Re: Fundamental scheduling bug in parallel restore of partitioned tables

From: Ashutosh Bapat <ashutosh(dot)bapat(dot)oss(at)gmail(dot)com>
To: Tom Lane <tgl(at)sss(dot)pgh(dot)pa(dot)us>
Cc: pgsql-hackers(at)lists(dot)postgresql(dot)org, Andres Freund <andres(at)anarazel(dot)de>, Dimitrios Apostolou <jimis(at)gmx(dot)net>
Subject: Re: Fundamental scheduling bug in parallel restore of partitioned tables
Date: 2025-04-16 09:47:54
Message-ID: CAExHW5vRdKhEwsC7AeGmmUmqBoH_u0Rqx9S5b+YM=wXpC0KKOw@mail.gmail.com
Views: Raw Message | Whole Thread | Download mbox | Resend email
Thread:
Lists: pgsql-hackers

On Wed, Apr 16, 2025 at 12:19 AM Tom Lane <tgl(at)sss(dot)pgh(dot)pa(dot)us> wrote:
>
> Ashutosh Bapat <ashutosh(dot)bapat(dot)oss(at)gmail(dot)com> writes:
> > On Mon, Apr 14, 2025 at 11:14 PM Tom Lane <tgl(at)sss(dot)pgh(dot)pa(dot)us> wrote:
> >> This is disastrous for assorted reasons. The ALTER ADD CONSTRAINT
> >> command might fail outright if we've loaded data for the referencing
> >> table but not the referenced table.
>
> > There's a comment in getConstraints()
> > /*
> > * Restoring an FK that points to a partitioned table requires that
> > * all partition indexes have been attached beforehand. Ensure that
> > * happens by making the constraint depend on each index partition
> > * attach object.
> > */
>
> Ah, that is an excellent point which I missed.
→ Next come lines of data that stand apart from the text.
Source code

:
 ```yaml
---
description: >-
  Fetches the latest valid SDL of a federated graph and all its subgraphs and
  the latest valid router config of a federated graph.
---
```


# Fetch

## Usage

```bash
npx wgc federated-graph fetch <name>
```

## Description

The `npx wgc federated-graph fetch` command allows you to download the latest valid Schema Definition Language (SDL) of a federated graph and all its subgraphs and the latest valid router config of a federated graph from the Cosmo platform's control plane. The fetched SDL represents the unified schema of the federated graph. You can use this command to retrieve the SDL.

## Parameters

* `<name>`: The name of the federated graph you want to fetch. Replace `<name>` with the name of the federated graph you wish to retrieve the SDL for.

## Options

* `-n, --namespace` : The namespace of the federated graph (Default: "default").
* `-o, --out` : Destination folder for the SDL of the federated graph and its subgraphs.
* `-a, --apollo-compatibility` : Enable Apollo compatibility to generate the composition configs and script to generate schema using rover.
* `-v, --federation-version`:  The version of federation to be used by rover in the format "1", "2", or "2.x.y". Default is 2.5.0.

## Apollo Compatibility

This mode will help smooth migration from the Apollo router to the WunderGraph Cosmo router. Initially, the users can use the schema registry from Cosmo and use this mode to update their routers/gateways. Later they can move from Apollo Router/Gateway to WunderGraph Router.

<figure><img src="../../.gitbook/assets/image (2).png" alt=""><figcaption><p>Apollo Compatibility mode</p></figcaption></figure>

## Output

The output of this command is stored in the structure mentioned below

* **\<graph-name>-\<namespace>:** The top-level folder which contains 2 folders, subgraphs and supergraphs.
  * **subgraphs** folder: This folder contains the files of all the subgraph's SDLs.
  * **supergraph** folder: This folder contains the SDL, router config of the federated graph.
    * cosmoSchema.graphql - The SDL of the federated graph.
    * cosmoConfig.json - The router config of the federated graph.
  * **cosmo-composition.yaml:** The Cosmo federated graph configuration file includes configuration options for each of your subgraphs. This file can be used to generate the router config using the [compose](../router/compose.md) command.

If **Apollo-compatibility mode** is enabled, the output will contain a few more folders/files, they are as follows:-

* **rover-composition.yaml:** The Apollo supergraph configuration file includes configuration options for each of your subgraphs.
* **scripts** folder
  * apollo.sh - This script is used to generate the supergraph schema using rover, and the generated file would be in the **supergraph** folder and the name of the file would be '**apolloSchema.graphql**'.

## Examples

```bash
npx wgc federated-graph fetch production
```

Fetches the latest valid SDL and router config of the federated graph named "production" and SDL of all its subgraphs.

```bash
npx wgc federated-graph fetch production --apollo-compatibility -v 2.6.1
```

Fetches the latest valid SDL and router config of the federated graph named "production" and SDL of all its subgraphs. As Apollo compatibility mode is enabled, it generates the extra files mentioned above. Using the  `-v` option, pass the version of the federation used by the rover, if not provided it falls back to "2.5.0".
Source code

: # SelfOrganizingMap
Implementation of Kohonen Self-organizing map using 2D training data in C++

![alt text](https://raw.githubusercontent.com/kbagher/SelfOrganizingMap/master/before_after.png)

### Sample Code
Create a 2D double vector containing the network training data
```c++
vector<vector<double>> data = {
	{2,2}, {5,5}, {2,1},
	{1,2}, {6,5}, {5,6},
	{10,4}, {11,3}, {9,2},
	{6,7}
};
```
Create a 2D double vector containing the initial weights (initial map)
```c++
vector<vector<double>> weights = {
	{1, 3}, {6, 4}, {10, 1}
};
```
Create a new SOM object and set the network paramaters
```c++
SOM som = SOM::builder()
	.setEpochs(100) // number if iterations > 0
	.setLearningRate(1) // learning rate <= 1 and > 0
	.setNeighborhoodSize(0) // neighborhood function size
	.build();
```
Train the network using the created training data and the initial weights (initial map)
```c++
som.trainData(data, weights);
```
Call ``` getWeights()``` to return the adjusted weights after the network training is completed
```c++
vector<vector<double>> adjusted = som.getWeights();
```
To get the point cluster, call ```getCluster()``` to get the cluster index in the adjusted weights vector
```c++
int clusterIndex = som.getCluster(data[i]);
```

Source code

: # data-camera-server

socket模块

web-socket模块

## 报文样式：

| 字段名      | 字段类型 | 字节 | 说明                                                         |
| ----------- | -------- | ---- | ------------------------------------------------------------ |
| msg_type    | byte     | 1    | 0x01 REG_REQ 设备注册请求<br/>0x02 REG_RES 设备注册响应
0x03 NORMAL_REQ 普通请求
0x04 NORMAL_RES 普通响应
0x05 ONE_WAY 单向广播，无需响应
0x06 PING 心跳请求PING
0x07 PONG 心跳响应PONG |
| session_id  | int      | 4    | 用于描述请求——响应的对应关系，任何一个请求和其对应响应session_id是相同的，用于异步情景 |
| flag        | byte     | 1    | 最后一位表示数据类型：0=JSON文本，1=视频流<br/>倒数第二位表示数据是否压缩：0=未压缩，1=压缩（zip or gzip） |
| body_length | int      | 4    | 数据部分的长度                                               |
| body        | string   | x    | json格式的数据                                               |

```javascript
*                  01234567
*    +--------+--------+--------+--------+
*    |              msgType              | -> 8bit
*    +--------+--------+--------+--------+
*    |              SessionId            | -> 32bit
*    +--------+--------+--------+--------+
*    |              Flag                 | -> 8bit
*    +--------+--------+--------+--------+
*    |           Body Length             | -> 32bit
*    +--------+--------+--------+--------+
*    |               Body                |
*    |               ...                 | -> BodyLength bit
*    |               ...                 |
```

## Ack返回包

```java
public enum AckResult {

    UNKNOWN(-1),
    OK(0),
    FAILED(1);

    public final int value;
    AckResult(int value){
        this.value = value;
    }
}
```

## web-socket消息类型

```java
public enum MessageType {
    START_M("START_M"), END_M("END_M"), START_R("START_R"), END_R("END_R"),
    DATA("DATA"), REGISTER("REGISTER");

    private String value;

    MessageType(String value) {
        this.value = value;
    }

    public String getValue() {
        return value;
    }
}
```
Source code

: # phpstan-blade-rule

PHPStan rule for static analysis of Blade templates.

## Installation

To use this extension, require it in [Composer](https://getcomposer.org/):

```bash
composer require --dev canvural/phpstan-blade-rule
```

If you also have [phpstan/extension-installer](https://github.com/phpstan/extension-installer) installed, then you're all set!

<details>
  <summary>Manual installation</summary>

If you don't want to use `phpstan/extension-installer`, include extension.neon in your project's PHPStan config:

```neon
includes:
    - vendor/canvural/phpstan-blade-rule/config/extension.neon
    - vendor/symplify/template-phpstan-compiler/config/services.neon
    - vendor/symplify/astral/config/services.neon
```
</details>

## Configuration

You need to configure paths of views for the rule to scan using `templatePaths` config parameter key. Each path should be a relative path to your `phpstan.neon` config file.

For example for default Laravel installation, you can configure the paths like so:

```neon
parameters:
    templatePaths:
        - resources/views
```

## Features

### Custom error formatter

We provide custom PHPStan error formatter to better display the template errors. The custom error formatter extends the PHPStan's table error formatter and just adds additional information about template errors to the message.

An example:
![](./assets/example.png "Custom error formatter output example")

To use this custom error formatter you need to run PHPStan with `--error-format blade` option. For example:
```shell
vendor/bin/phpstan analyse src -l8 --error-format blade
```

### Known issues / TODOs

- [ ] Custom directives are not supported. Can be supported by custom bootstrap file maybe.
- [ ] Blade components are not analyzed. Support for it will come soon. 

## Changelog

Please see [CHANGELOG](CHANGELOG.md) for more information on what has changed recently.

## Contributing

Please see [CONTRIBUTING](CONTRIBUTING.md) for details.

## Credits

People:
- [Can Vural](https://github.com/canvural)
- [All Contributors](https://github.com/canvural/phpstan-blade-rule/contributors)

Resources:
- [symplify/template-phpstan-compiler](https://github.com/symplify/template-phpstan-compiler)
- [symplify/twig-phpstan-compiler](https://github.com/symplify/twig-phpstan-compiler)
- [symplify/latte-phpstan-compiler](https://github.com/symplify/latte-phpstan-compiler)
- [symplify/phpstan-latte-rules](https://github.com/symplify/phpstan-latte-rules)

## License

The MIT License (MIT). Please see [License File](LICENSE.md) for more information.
And the INDEX ATTACH
> objects have dependencies on the leaf tables, which *will* get
> repointed to their TABLE DATA objects by repoint_table_dependencies.
> So by the time we are ready to restore the FK CONSTRAINT object,
> we are certain to have loaded all the data of the referenced table.
> But there's nothing delaying the constraint till after the referencing
> table's data is loaded.

Yes.

>
> So at this point we have:
>
> #1: ADD CONSTRAINT failure because of missing referenced data:
> not possible after all.
>

check

> #2: Deadlock between parallel restore jobs: possible in HEAD, but
> it seems likely to be a bug introduced by the not-null-constraint
> work rather than being pg_restore's fault. We have no evidence
> that such a deadlock can happen in released branches, and the lack
> of field reports suggests that it can't.
>

I agree. I ran that repro several times against v17 and never saw a
deadlock, even after changing the number of partitions, sizes of
partitions, adding more tables etc.

Creating an FK constraint either happens before or after the loading
data in one of the partitions. That might point towards either
constraint creation or data load waiting for the other. But I have not
seen an evidence that a full deadlock chain is possible.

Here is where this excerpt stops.